Monday, December 23, 2024
December 23, 2024

Forty years of painting illuminated

Margaret Mackenzie shares profound body of work

By MARCIA JANSEN

Driftwood Contributor

It was a couple of months into the COVID-19 pandemic when Ken Mackenzie gave his wife Margaret a final push towards her retrospective art show. 

He had quietly saved up some money over the years to get the independent exhibition of Margaret’s work on the way. The exhibition, taking place at Mahon Hall from Oct. 7 to 16, is the culmination of 40 years of work and study and consists of more than 60 paintings.

Margaret, 79, had always been involved in crafts but took up painting in the late 1970s after she started a drawing course at Algonquin College in Ottawa. Before that, she was a registered nurse in Newfoundland and Halifax.

After she and Ken, now 84, had moved from Ottawa to Montreal and adopted two children, she found it hard to find work in a hospital as a native English speaker. Instead, encouraged by her husband, she applied to Concordia University and got a degree in fine arts. 

Ken and Margaret moved to Salt Spring in 1991 and started a bed and breakfast in their home on Castle Cross Road. Guests bought Margaret’s artwork and encouraged her to create more. 
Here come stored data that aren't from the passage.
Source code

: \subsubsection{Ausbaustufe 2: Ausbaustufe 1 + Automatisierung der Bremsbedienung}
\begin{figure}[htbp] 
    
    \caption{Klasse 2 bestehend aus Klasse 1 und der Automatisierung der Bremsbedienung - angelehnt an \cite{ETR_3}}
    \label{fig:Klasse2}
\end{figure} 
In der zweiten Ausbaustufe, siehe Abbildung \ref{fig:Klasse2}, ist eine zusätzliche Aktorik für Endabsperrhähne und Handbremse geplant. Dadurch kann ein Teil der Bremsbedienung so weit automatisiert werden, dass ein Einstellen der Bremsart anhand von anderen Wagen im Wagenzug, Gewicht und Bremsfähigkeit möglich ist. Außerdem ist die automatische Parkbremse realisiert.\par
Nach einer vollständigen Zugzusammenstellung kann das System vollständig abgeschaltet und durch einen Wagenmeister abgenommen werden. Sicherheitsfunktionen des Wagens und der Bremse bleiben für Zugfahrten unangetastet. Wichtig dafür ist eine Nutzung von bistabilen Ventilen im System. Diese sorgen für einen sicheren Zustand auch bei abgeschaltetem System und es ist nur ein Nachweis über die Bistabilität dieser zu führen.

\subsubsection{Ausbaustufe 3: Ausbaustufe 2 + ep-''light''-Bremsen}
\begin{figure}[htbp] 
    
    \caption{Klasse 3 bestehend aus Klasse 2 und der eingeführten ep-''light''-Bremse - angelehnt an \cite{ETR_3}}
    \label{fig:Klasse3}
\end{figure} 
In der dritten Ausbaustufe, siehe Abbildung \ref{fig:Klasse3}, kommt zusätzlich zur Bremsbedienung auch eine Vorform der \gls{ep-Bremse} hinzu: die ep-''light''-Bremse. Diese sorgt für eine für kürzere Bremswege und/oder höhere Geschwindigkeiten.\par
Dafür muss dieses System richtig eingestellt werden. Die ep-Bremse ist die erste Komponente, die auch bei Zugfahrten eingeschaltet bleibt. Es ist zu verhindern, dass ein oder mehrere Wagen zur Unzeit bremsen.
Her painting got more serious after she contracted an infection and a wrong diagnosis led to an infected lymphatic system. 

“I was in pain for more than a year. No specialist could find the cause, and painting was a way to process my feelings,” she said.  

Margaret started out with watercolour but has since worked with oil, pastels and charcoal. Her work — which she refers to as “painterly drawing” — expresses a theme deep in metaphorical imagery and paradoxical meaning. Three images that stand out in her work: trees, skulls and whales.

 “The tree is a metaphor for birth, the skull for death and the whale for freedom, and they are all connected,” she explained. “It is my spiritual expression of divining the inner life in everything.” 

Dualism became a reoccurring theme in her work after she read a book about the Danish philosopher Søren Kierkegaard. 

“During my sickness, Kierkegaard’s words spoke to me. I found in him a friend who understood me. In life, you need the paradox to be whole. You need the darkness to see the light. It helped me to not let the pain drag me down, but to find peace in it.”  

Her whale paintings, inspired by the Herman Melville novel Moby-Dick and the biblical story of Jonah and the whale, form a big part of the exhibition. 

“My last work pictures Jonah on the shore, with a whale in the distance. He came out of the darkness and into the sunshine. Just like me.”

At age 79, Margaret feels it is time for a final exhibition of her work. 

“During the pandemic, my infection flared up again. Pain comes and goes in cycles. My art, once again, helps me through it,” she said. “The light in my paintings comes from within. It symbolizes all that we live for — for our lives to be an expression of hope amid the trials and tribulations of living.”

The retrospective exhibition of Margaret’s work runs from Oct. 7 to Oct. 16 at Mahon Hall, daily from 10:15 a.m. to 4 p.m.

On Friday, Oct. 14 at 12:30 p.m., Ken will give a talk, “Bowing our Heads in Dutiful Submission,”  based on his yet-unpublished book Victoria: The Outpost of Empire, about how two daily newspapers in Victoria reported local feelings about the province’s role in the British Empire, and how three particular Brits, including Rudyard Kipling, viewed Canada’s steady progress towards full nationhood between 1890 and 1914.